- _AIM OF THE TASK_
A word-for-word transcription of all the data is required.
-- MATERIAL FOR THE TASK follows --
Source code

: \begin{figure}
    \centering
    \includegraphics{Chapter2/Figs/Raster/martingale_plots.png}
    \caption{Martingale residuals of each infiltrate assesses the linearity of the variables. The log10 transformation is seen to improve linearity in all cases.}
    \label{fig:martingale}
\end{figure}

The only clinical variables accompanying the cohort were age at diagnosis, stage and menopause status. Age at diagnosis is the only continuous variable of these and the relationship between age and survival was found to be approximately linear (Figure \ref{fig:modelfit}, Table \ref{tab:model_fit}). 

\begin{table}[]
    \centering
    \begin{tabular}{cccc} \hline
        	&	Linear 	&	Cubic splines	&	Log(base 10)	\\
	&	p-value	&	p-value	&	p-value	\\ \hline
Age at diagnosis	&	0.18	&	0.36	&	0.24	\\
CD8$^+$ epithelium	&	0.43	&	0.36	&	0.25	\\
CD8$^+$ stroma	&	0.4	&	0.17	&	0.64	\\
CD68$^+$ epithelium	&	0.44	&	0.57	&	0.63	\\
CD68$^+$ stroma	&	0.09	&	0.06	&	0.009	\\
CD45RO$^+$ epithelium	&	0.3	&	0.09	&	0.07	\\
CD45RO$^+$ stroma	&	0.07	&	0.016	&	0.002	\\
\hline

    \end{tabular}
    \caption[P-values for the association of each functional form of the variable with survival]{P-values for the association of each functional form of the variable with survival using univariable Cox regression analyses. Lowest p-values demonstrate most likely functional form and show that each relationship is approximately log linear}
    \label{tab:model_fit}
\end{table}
-- MATERIAL FOR THE TASK concluded --
- _OUTPUT OF THE TASK_
Source code

: \begin{figure}
    \centering
    \includegraphics{Chapter2/Figs/Raster/martingale_plots.png}
    \caption{Martingale residuals of each infiltrate assesses the linearity of the variables. The log10 transformation is seen to improve linearity in all cases.}
    \label{fig:martingale}
\end{figure}

The only clinical variables accompanying the cohort were age at diagnosis, stage and menopause status. Age at diagnosis is the only continuous variable of these and the relationship between age and survival was found to be approximately linear (Figure \ref{fig:modelfit}, Table \ref{tab:model_fit}). 

\begin{table}[]
    \centering
    \begin{tabular}{cccc} \hline
        	&	Linear 	&	Cubic splines	&	Log(base 10)	\\
	&	p-value	&	p-value	&	p-value	\\ \hline
Age at diagnosis	&	0.18	&	0.36	&	0.24	\\
CD8$^+$ epithelium	&	0.43	&	0.36	&	0.25	\\
CD8$^+$ stroma	&	0.4	&	0.17	&	0.64	\\
CD68$^+$ epithelium	&	0.44	&	0.57	&	0.63	\\
CD68$^+$ stroma	&	0.09	&	0.06	&	0.009	\\
CD45RO$^+$ epithelium	&	0.3	&	0.09	&	0.07	\\
CD45RO$^+$ stroma	&	0.07	&	0.016	&	0.002	\\
\hline

    \end{tabular}
    \caption[P-values for the association of each functional form of the variable with survival]{P-values for the association of each functional form of the variable with survival using univariable Cox regression analyses. Lowest p-values demonstrate most likely functional form and show that each relationship is approximately log linear}
    \label{tab:model_fit}
\end{table}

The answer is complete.